- _BRIEF_:
Could you transcribe all of the data word for word?

SUPPLIED RECORDS Block Start

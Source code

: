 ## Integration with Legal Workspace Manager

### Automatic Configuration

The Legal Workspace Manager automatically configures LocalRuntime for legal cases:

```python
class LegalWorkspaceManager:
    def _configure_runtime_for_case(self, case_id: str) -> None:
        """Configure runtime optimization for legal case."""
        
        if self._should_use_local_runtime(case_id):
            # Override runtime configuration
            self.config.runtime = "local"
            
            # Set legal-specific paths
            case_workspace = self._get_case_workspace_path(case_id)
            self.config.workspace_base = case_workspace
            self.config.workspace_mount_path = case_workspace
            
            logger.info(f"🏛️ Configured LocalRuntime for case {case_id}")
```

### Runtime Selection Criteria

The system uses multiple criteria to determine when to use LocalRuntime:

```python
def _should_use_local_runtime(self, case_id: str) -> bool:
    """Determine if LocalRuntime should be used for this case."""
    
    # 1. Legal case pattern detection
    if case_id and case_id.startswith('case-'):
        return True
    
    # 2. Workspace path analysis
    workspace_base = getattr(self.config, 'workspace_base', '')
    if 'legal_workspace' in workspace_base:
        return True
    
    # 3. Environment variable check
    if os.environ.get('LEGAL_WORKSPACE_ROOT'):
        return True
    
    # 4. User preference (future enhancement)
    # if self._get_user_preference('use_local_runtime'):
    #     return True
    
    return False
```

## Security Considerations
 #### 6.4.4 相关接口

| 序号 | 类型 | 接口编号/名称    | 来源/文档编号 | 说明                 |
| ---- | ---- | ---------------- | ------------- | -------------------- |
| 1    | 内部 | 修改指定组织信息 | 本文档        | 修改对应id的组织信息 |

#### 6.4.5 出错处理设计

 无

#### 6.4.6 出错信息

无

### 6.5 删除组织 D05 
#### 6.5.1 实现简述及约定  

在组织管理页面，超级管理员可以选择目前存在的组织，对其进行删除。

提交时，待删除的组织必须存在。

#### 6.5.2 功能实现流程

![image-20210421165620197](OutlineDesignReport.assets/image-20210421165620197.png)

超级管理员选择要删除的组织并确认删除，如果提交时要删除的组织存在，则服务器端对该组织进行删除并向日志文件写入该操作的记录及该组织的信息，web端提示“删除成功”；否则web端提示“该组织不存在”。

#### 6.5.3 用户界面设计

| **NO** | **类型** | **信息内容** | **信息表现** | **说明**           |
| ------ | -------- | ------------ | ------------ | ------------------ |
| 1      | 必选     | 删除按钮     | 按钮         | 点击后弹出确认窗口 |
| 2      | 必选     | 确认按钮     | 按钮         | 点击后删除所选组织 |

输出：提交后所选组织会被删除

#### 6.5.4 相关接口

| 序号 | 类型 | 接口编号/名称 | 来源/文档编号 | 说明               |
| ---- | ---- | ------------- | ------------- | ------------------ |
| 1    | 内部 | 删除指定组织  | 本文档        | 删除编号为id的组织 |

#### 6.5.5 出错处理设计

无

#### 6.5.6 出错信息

SUPPLIED RECORDS Block End

- _ANSWER TO THIS EXERCISE_:
Source code

: ## Integration with Legal Workspace Manager

### Automatic Configuration

The Legal Workspace Manager automatically configures LocalRuntime for legal cases:

```python
class LegalWorkspaceManager:
    def _configure_runtime_for_case(self, case_id: str) -> None:
        """Configure runtime optimization for legal case."""
        
        if self._should_use_local_runtime(case_id):
            # Override runtime configuration
            self.config.runtime = "local"
            
            # Set legal-specific paths
            case_workspace = self._get_case_workspace_path(case_id)
            self.config.workspace_base = case_workspace
            self.config.workspace_mount_path = case_workspace
            
            logger.info(f"🏛️ Configured LocalRuntime for case {case_id}")
```

### Runtime Selection Criteria

The system uses multiple criteria to determine when to use LocalRuntime:

```python
def _should_use_local_runtime(self, case_id: str) -> bool:
    """Determine if LocalRuntime should be used for this case."""
    
    # 1. Legal case pattern detection
    if case_id and case_id.startswith('case-'):
        return True
    
    # 2. Workspace path analysis
    workspace_base = getattr(self.config, 'workspace_base', '')
    if 'legal_workspace' in workspace_base:
        return True
    
    # 3. Environment variable check
    if os.environ.get('LEGAL_WORKSPACE_ROOT'):
        return True
    
    # 4. User preference (future enhancement)
    # if self._get_user_preference('use_local_runtime'):
    #     return True
    
    return False
```

## Security Considerations
 #### 6.4.4 相关接口

| 序号 | 类型 | 接口编号/名称    | 来源/文档编号 | 说明                 |
| ---- | ---- | ---------------- | ------------- | -------------------- |
| 1    | 内部 | 修改指定组织信息 | 本文档        | 修改对应id的组织信息 |

#### 6.4.5 出错处理设计

 无

#### 6.4.6 出错信息

无

### 6.5 删除组织 D05 
#### 6.5.1 实现简述及约定  

在组织管理页面，超级管理员可以选择目前存在的组织，对其进行删除。

提交时，待删除的组织必须存在。

#### 6.5.2 功能实现流程

![image-20210421165620197](OutlineDesignReport.assets/image-20210421165620197.png)

超级管理员选择要删除的组织并确认删除，如果提交时要删除的组织存在，则服务器端对该组织进行删除并向日志文件写入该操作的记录及该组织的信息，web端提示“删除成功”；否则web端提示“该组织不存在”。

#### 6.5.3 用户界面设计

| **NO** | **类型** | **信息内容** | **信息表现** | **说明**           |
| ------ | -------- | ------------ | ------------ | ------------------ |
| 1      | 必选     | 删除按钮     | 按钮         | 点击后弹出确认窗口 |
| 2      | 必选     | 确认按钮     | 按钮         | 点击后删除所选组织 |

输出：提交后所选组织会被删除

#### 6.5.4 相关接口

| 序号 | 类型 | 接口编号/名称 | 来源/文档编号 | 说明               |
| ---- | ---- | ------------- | ------------- | ------------------ |
| 1    | 内部 | 删除指定组织  | 本文档        | 删除编号为id的组织 |

#### 6.5.5 出错处理设计

无

#### 6.5.6 出错信息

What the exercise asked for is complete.